━━━━━ Data listing ━━━━━
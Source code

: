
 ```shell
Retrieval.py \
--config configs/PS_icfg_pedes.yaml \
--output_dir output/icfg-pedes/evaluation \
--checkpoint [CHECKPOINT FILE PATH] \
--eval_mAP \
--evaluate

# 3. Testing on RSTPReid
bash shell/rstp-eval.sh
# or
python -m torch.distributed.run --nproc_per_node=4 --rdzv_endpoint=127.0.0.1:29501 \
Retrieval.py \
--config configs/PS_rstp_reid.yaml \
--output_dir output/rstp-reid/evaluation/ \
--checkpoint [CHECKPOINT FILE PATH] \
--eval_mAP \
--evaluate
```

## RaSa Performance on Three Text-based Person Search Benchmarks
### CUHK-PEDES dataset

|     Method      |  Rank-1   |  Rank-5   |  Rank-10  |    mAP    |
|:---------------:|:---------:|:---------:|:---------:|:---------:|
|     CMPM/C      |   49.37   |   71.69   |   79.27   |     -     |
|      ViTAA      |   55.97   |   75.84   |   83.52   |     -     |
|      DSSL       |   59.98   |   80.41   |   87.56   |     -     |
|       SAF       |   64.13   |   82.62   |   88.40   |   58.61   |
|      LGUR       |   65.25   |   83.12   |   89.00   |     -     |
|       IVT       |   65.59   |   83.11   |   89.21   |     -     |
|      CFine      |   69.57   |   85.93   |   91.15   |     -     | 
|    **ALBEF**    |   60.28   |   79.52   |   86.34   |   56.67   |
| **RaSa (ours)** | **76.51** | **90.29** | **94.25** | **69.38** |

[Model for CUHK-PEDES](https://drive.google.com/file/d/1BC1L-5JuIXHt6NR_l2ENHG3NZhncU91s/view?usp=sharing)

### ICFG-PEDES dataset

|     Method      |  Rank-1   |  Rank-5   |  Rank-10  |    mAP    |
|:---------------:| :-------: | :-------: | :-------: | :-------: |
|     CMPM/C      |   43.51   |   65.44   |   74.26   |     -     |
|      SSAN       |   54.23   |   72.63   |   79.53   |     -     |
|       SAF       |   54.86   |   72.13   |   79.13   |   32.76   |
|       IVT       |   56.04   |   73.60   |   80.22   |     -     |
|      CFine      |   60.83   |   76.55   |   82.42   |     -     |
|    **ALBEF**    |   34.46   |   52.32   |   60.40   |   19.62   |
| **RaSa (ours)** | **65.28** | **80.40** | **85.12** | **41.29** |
━━━━━
Try it: Each line of the data above must be restated word for word.

Response to the exercise:
Source code

:
 ```shell
Retrieval.py \
--config configs/PS_icfg_pedes.yaml \
--output_dir output/icfg-pedes/evaluation \
--checkpoint [CHECKPOINT FILE PATH] \
--eval_mAP \
--evaluate

# 3. Testing on RSTPReid
bash shell/rstp-eval.sh
# or
python -m torch.distributed.run --nproc_per_node=4 --rdzv_endpoint=127.0.0.1:29501 \
Retrieval.py \
--config configs/PS_rstp_reid.yaml \
--output_dir output/rstp-reid/evaluation/ \
--checkpoint [CHECKPOINT FILE PATH] \
--eval_mAP \
--evaluate
```

## RaSa Performance on Three Text-based Person Search Benchmarks
### CUHK-PEDES dataset

|     Method      |  Rank-1   |  Rank-5   |  Rank-10  |    mAP    |
|:---------------:|:---------:|:---------:|:---------:|:---------:|
|     CMPM/C      |   49.37   |   71.69   |   79.27   |     -     |
|      ViTAA      |   55.97   |   75.84   |   83.52   |     -     |
|      DSSL       |   59.98   |   80.41   |   87.56   |     -     |
|       SAF       |   64.13   |   82.62   |   88.40   |   58.61   |
|      LGUR       |   65.25   |   83.12   |   89.00   |     -     |
|       IVT       |   65.59   |   83.11   |   89.21   |     -     |
|      CFine      |   69.57   |   85.93   |   91.15   |     -     | 
|    **ALBEF**    |   60.28   |   79.52   |   86.34   |   56.67   |
| **RaSa (ours)** | **76.51** | **90.29** | **94.25** | **69.38** |

[Model for CUHK-PEDES](https://drive.google.com/file/d/1BC1L-5JuIXHt6NR_l2ENHG3NZhncU91s/view?usp=sharing)

### ICFG-PEDES dataset

|     Method      |  Rank-1   |  Rank-5   |  Rank-10  |    mAP    |
|:---------------:| :-------: | :-------: | :-------: | :-------: |
|     CMPM/C      |   43.51   |   65.44   |   74.26   |     -     |
|      SSAN       |   54.23   |   72.63   |   79.53   |     -     |
|       SAF       |   54.86   |   72.13   |   79.13   |   32.76   |
|       IVT       |   56.04   |   73.60   |   80.22   |     -     |
|      CFine      |   60.83   |   76.55   |   82.42   |     -     |
|    **ALBEF**    |   34.46   |   52.32   |   60.40   |   19.62   |
| **RaSa (ours)** | **65.28** | **80.40** | **85.12** | **41.29** |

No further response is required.